Puede ser importante. Debería llevarlo con alguien que sepa leer esas cosas. Guadalupe guardó el sobre. No es nada, solo papeles viejos. Cambió el tema. En la ciudad, Ramiro llegó a su casa. Una casa grande en una colonia privada, dos carros en la cochera, jardín con pasto verde. Mariana lo esperaba en la sala, rubia, delgada, uñas perfectas. ¿Ya dejaste a tu mamá? Sí. ¿Dónde? En una casa en las orillas. Está bien. Es tranquilo, Mariana. asintió. Qué bueno. No quería que mis hijos crecieran con esa influencia.

Ramiro no dijo nada. Mi papá nos invitó a cenar. Quiere hablar del negocio. Voy a cambiarme. La casa de don Aurelio era el doble de grande. Mármol en el piso, cuadros en las paredes. Una empleada uniformada abrió la puerta. Don Aurelio los esperaba en el comedor. Cabello blanco, traje caro, reloj de oro. Ramiro, Mariana, siéntense. La mesa estaba llena, carne asada, ensaladas, vino tinto. Don Aurelio cortó su carne mientras hablaba. Estoy pensando en expandir el negocio, comprar el terreno de al lado.

Ramiro asintió. Me parece buena idea, don Aurelio. Necesito que te encargues de las ventas del próximo trimestre. Si los números suben, te doy una bonificación. Cuente conmigo. Mariana sonrió. Papá, estamos pensando en comprar una casa más grande para cuando lleguen los niños. Don Aurelio la miró. Primero que Ramiro demuestre que puede con el puesto. Ramiro tragó saliva. No lo voy a defraudar. Don Aurelio siguió comiendo. Eso espero. Mariana tomó la mano de Ramiro por debajo de la mesa.

Él sintió la presión, la exigencia. Por cierto, dijo Mariana, qué bueno que ya resolviste lo de tu mamá.
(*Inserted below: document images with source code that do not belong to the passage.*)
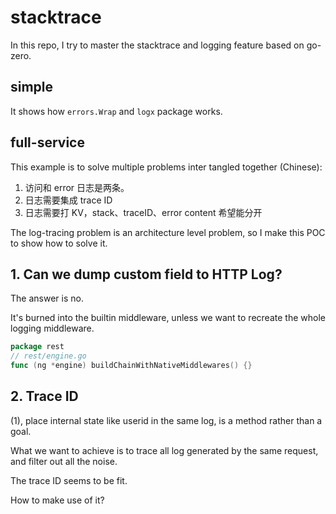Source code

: # stacktrace

In this repo, I try to master the stacktrace and logging feature based on go-zero.

## simple

It shows how `errors.Wrap` and `logx` package works.

## full-service

This example is to solve multiple problems inter tangled together (Chinese):

1. 访问和 error 日志是两条。
2. 日志需要集成 trace ID
3. 日志需要打 KV，stack、traceID、error content 希望能分开

The log-tracing problem is an architecture level problem,
so I make this POC to show how to solve it.

## 1. Can we dump custom field to HTTP Log?

The answer is no.

It's burned into the builtin middleware, unless we want to recreate the whole logging middleware.

```go
package rest
// rest/engine.go
func (ng *engine) buildChainWithNativeMiddlewares() {}
```

## 2. Trace ID

(1), place internal state like userid in the same log, is a method rather than a goal.

What we want to achieve is to trace all log generated by the same request, and filter out all the noise.

The trace ID seems to be fit.

How to make use of it?
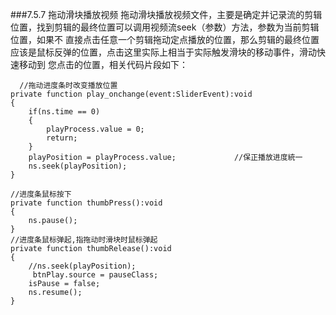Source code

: ###7.5.7 拖动滑块播放视频
拖动滑块播放视频文件，主要是确定并记录流的剪辑位置，找到剪辑的最终位置可以调用视频流seek（参数）方法，参数为当前剪辑位置，如果不 直接点击任意一个剪辑拖动定点播放的位置，那么剪辑的最终位置应该是鼠标反弹的位置，点击这里实际上相当于实际触发滑块的移动事件，滑动快速移动到 您点击的位置，相关代码片段如下：


```
  //拖动进度条时改变播放位置 
private function play_onchange(event:SliderEvent):void
{ 
    if(ns.time == 0)
    { 
        playProcess.value = 0; 
        return; 
    } 
    playPosition = playProcess.value;             //保正播放进度統一 
    ns.seek(playPosition);
} 

//进度条鼠标按下 
private function thumbPress():void
{ 
    ns.pause(); 
} 
//进度条鼠标弹起,指拖动时滑块时鼠标弹起 
private function thumbRelease():void
{ 
    //ns.seek(playPosition);
     btnPlay.source = pauseClass; 
    isPause = false;
    ns.resume();
} 
```


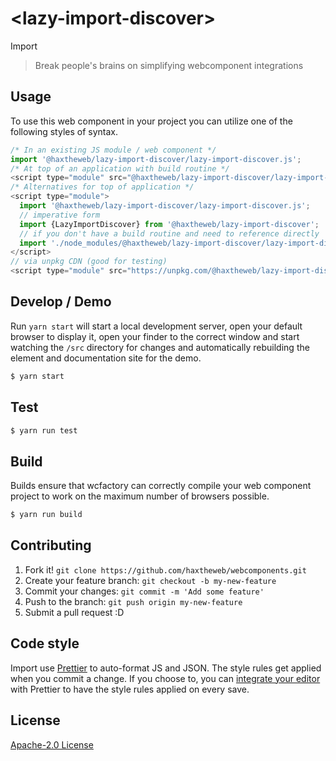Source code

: # &lt;lazy-import-discover&gt;

Import
> Break people&#39;s brains on simplifying webcomponent integrations

## Usage
To use this web component in your project you can utilize one of the following styles of syntax.

```js
/* In an existing JS module / web component */
import '@haxtheweb/lazy-import-discover/lazy-import-discover.js';
/* At top of an application with build routine */
<script type="module" src="@haxtheweb/lazy-import-discover/lazy-import-discover.js"></script>
/* Alternatives for top of application */
<script type="module">
  import '@haxtheweb/lazy-import-discover/lazy-import-discover.js';
  // imperative form
  import {LazyImportDiscover} from '@haxtheweb/lazy-import-discover';
  // if you don't have a build routine and need to reference directly
  import './node_modules/@haxtheweb/lazy-import-discover/lazy-import-discover.js';
</script>
// via unpkg CDN (good for testing)
<script type="module" src="https://unpkg.com/@haxtheweb/lazy-import-discover/lazy-import-discover.js"></script>
```

## Develop / Demo
Run `yarn start` will start a local development server, open your default browser to display it, open your finder to the correct window and start watching the `/src` directory for changes and automatically rebuilding the element and documentation site for the demo.
```bash
$ yarn start
```

## Test

```bash
$ yarn run test
```

## Build
Builds ensure that wcfactory can correctly compile your web component project to
work on the maximum number of browsers possible.
```bash
$ yarn run build
```

## Contributing

1. Fork it! `git clone https://github.com/haxtheweb/webcomponents.git`
2. Create your feature branch: `git checkout -b my-new-feature`
3. Commit your changes: `git commit -m 'Add some feature'`
4. Push to the branch: `git push origin my-new-feature`
5. Submit a pull request :D

## Code style

Import  use [Prettier][prettier] to auto-format JS and JSON.  The style rules get applied when you commit a change.  If you choose to, you can [integrate your editor][prettier-ed] with Prettier to have the style rules applied on every save.

[prettier]: https://github.com/prettier/prettier/
[prettier-ed]: https://github.com/prettier/prettier/#editor-integration
[polyserve]: https://github.com/Polymer/polyserve
[web-component-tester]: https://github.com/Polymer/web-component-tester

## License
[Apache-2.0 License](http://opensource.org/licenses/Apache-2.0)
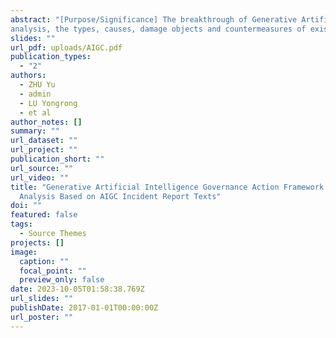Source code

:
 ```yaml
---
abstract: "[Purpose/Significance] The breakthrough of Generative Artificial Intelligence（Generative AI）has led to the explosive growth of Artificial Intelligence Generated Content （AIGC）, which inevitably cause people to be negatively affected by information overload, information noise, information security, and other related issues, making social information governance face new challenges. This paper aims to analyze and discuss the characteristic attributes of AIGC incidents, so as to provide a reference for Generative AI governance in China. [Design/Methodology] Based on AI Incident Database（AIID）and taking AIGC-related incident reports as samples for content
analysis, the types, causes, damage objects and countermeasures of existing AIGC incidents were discussed. [Findings/Conclusion] The diversity of the objects affected by AIGC incidents, the wide distribution of the scope, and the complex unknown of the potential harm, result in the resources and capabilities of any single actor not being able to effectively deal with the crisis. It is necessary for actors of government, enterprises and society to form a governance participation model of "diversity + coordination + checks and balances", and to carry out information governance under the action framework of "context-consciousness-action". [Originality/Value] This paper introduces AIID as a case source database, provides an intuitive demonstration of the relevant details of existing AIGC incidents and forms a three-level category framework for AIGC incident analysis through content analysis.The action frame of Generative AI governance formed in this study is helpful to promote the exploration and practice of Generative AI governance from a macro perspective."
slides: ""
url_pdf: uploads/AIGC.pdf
publication_types:
  - "2"
authors:
  - ZHU Yu
  - admin
  - LU Yongrong
  - et al
author_notes: []
summary: ""
url_dataset: ""
url_project: ""
publication_short: ""
url_source: ""
url_video: ""
title: "Generative Artificial Intelligence Governance Action Framework: Content
  Analysis Based on AIGC Incident Report Texts"
doi: ""
featured: false
tags:
  - Source Themes
projects: []
image:
  caption: ""
  focal_point: ""
  preview_only: false
date: 2023-10-05T01:58:38.769Z
url_slides: ""
publishDate: 2017-01-01T00:00:00Z
url_poster: ""
---
```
Era incómodo tenerla en la casa. Ramiro miró su plato. Sí, ya está mejor allá. Don Aurelio levantó la vista. Tu mamá. Sí, la llevé a una casa en las afueras. Estaba estorbando un poco. Don Aurelio no comentó nada. Siguió comiendo. Ramiro sintió alivio. Nadie preguntó más. Los días pasaron. Guadalupe limpió la casa vieja, barrió las telarañas, lavó el piso con agua del pozo que encontró atrás, remendó el colchón con trapos.
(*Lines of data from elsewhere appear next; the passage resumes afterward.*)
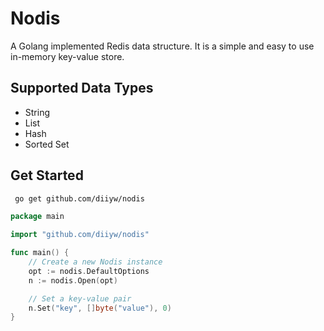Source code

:# Nodis
A Golang implemented Redis data structure. 
It is a simple and easy to use in-memory key-value store.

## Supported Data Types

- String
- List
- Hash
- Sorted Set

## Get Started
```bash
 go get github.com/diiyw/nodis 
```
```go
package main

import "github.com/diiyw/nodis"

func main() {
	// Create a new Nodis instance
	opt := nodis.DefaultOptions
	n := nodis.Open(opt)

	// Set a key-value pair
	n.Set("key", []byte("value"), 0)
}

```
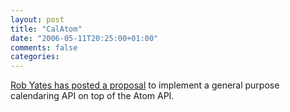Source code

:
 ```yaml
---
layout: post
title: "CalAtom"
date: "2006-05-11T20:25:00+01:00"
comments: false
categories: 
---
```


<p><a href="http://robubu.com/?p=6">Rob Yates has posted a proposal</a> to implement a general purpose calendaring API on top of the Atom API.</p>


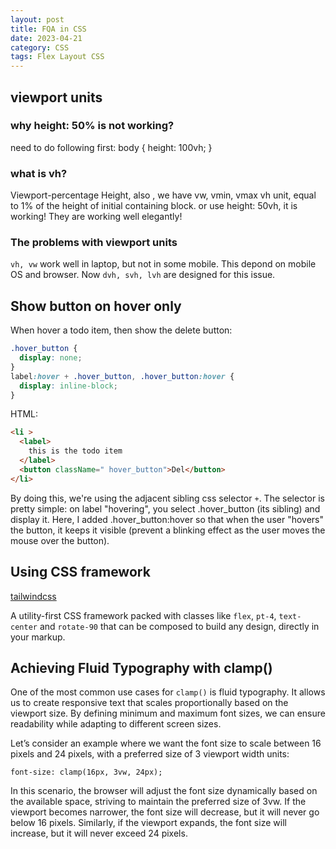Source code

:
 ```yaml
---
layout: post
title: FQA in CSS
date: 2023-04-21
category: CSS
tags: Flex Layout CSS
---
```


## viewport units

### why height: 50% is not working? 
need to do following first: 
body {
height: 100vh; 
}

### what is vh? 
Viewport-percentage Height, also , we have vw, vmin, vmax
vh unit, equal to 1% of the height of initial containing block. 
or use height: 50vh, it is working! 
They are working well elegantly!

### The problems with viewport units
`vh, vw` work well in laptop, but not in some mobile. This depond on mobile OS and browser. Now `dvh, svh, lvh` are designed for this issue.

## Show button on hover only
When hover a todo item, then show the delete button: 
```css
.hover_button {
  display: none;
}
label:hover + .hover_button, .hover_button:hover {
  display: inline-block;
}
```
HTML:
```html
<li >
  <label>
    this is the todo item
  </label>
  <button className=" hover_button">Del</button>
</li>
```
By doing this, we're using the adjacent sibling css selector `+`. The selector is pretty simple: on label "hovering", you select .hover_button (its sibling) and display it. Here, I added .hover_button:hover so that when the user "hovers" the button, it keeps it visible (prevent a blinking effect as the user moves the mouse over the button).

## Using CSS framework
[tailwindcss](https://tailwindcss.com/)

A utility-first CSS framework packed with classes like `flex`, `pt-4`, `text-center` and `rotate-90` that can be composed to build any design, directly in your markup.

## Achieving Fluid Typography with clamp()

One of the most common use cases for `clamp()` is fluid typography. It allows us to create responsive text that scales proportionally based on the viewport size. By defining minimum and maximum font sizes, we can ensure readability while adapting to different screen sizes.

Let’s consider an example where we want the font size to scale between 16 pixels and 24 pixels, with a preferred size of 3 viewport width units:

`font-size: clamp(16px, 3vw, 24px);`

In this scenario, the browser will adjust the font size dynamically based on the available space, striving to maintain the preferred size of 3vw. If the viewport becomes narrower, the font size will decrease, but it will never go below 16 pixels. Similarly, if the viewport expands, the font size will increase, but it will never exceed 24 pixels.
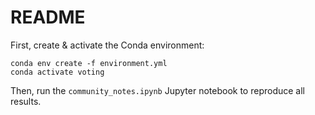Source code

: # README
First, create & activate the Conda environment:
```
conda env create -f environment.yml
conda activate voting
```
Then, run the `community_notes.ipynb` Jupyter notebook to reproduce all results.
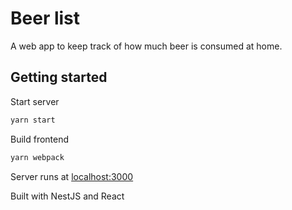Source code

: 
# Beer list

A web app to keep track of how much beer is consumed at home.

## Getting started

Start server

```sh
yarn start
```

Build frontend

```sh
yarn webpack
```

Server runs at [localhost:3000](http://localhost:3000)

Built with NestJS and React

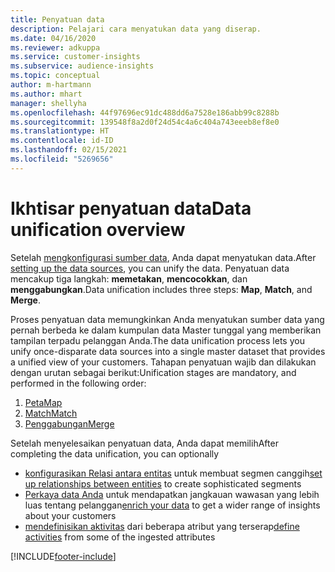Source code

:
 ```yaml
---
title: Penyatuan data
description: Pelajari cara menyatukan data yang diserap.
ms.date: 04/16/2020
ms.reviewer: adkuppa
ms.service: customer-insights
ms.subservice: audience-insights
ms.topic: conceptual
author: m-hartmann
ms.author: mhart
manager: shellyha
ms.openlocfilehash: 44f97696ec91dc488dd6a7528e186abb99c8288b
ms.sourcegitcommit: 139548f8a2d0f24d54c4a6c404a743eeeb8ef8e0
ms.translationtype: HT
ms.contentlocale: id-ID
ms.lasthandoff: 02/15/2021
ms.locfileid: "5269656"
---
```

# <a name="data-unification-overview"></a><span data-ttu-id="7771f-103">Ikhtisar penyatuan data</span><span class="sxs-lookup"><span data-stu-id="7771f-103">Data unification overview</span></span>

<span data-ttu-id="7771f-104">Setelah [mengkonfigurasi sumber data](data-sources.md), Anda dapat menyatukan data.</span><span class="sxs-lookup"><span data-stu-id="7771f-104">After [setting up the data sources](data-sources.md), you can unify the data.</span></span> <span data-ttu-id="7771f-105">Penyatuan data mencakup tiga langkah: **memetakan**, **mencocokkan**, dan **menggabungkan**.</span><span class="sxs-lookup"><span data-stu-id="7771f-105">Data unification includes three steps: **Map**, **Match**, and **Merge**.</span></span>

<span data-ttu-id="7771f-106">Proses penyatuan data memungkinkan Anda menyatukan sumber data yang pernah berbeda ke dalam kumpulan data Master tunggal yang memberikan tampilan terpadu pelanggan Anda.</span><span class="sxs-lookup"><span data-stu-id="7771f-106">The data unification process lets you unify once-disparate data sources into a single master dataset that provides a unified view of your customers.</span></span> <span data-ttu-id="7771f-107">Tahapan penyatuan wajib dan dilakukan dengan urutan sebagai berikut:</span><span class="sxs-lookup"><span data-stu-id="7771f-107">Unification stages are mandatory, and performed in the following order:</span></span>

1. [<span data-ttu-id="7771f-108">Peta</span><span class="sxs-lookup"><span data-stu-id="7771f-108">Map</span></span>](map-entities.md)
2. [<span data-ttu-id="7771f-109">Match</span><span class="sxs-lookup"><span data-stu-id="7771f-109">Match</span></span>](match-entities.md)
3. [<span data-ttu-id="7771f-110">Penggabungan</span><span class="sxs-lookup"><span data-stu-id="7771f-110">Merge</span></span>](merge-entities.md)

<span data-ttu-id="7771f-111">Setelah menyelesaikan penyatuan data, Anda dapat memilih</span><span class="sxs-lookup"><span data-stu-id="7771f-111">After completing the data unification, you can optionally</span></span>

- <span data-ttu-id="7771f-112">[konfigurasikan Relasi antara entitas](relationships.md) untuk membuat segmen canggih</span><span class="sxs-lookup"><span data-stu-id="7771f-112">[set up relationships between entities](relationships.md) to create sophisticated segments</span></span>
- <span data-ttu-id="7771f-113">[Perkaya data Anda](enrichment-hub.md) untuk mendapatkan jangkauan wawasan yang lebih luas tentang pelanggan</span><span class="sxs-lookup"><span data-stu-id="7771f-113">[enrich your data](enrichment-hub.md) to get a wider range of insights about your customers</span></span>
- <span data-ttu-id="7771f-114">[mendefinisikan aktivitas](activities.md) dari beberapa atribut yang terserap</span><span class="sxs-lookup"><span data-stu-id="7771f-114">[define activities](activities.md) from some of the ingested attributes</span></span>


[!INCLUDE[footer-include](../includes/footer-banner.md)]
Con los 50 pesos compró un poco de arroz, sal y cerillos. Cocinó en una estufa oxidada que encontró en la cocina. Funcionaba apenas. Carmen la visitaba cada tercer día. Le llevaba tortillas, a veces un poco de pollo. “No tiene que hacer eso”, decía Guadalupe. “No tengo que quiero.” Una tarde Guadalupe encontró un pedazo de tierra detrás de la casa, se arrodilló, empezó a remover con las manos. Guadalupe recordó su esposo Manuel haciendo lo mismo, removiendo la tierra con las manos, plantando tomates en el patio de la casa vieja.

Un día vamos a tener algo mejor”, le decía él. “Tengo unos papeles, un terreno que me dejó mi abuelo. Algún día va a servir.” Ella nunca entendió. Manuel murió antes de explicarle. Guadalupe siguió removiendo la tierra. Las manos le sangraron. No le importó. Era lo único que sabía hacer, trabajar. Una semana después, Guadalupe intentó llamar a Ramiro otra vez. Esta vez él contestó, “Bueno, hijo, soy yo.” “Mamá, ¿qué pasó?” “Nada, solo quería escucharte. ¿Puedes venir a verm?” Un suspiro del otro lado.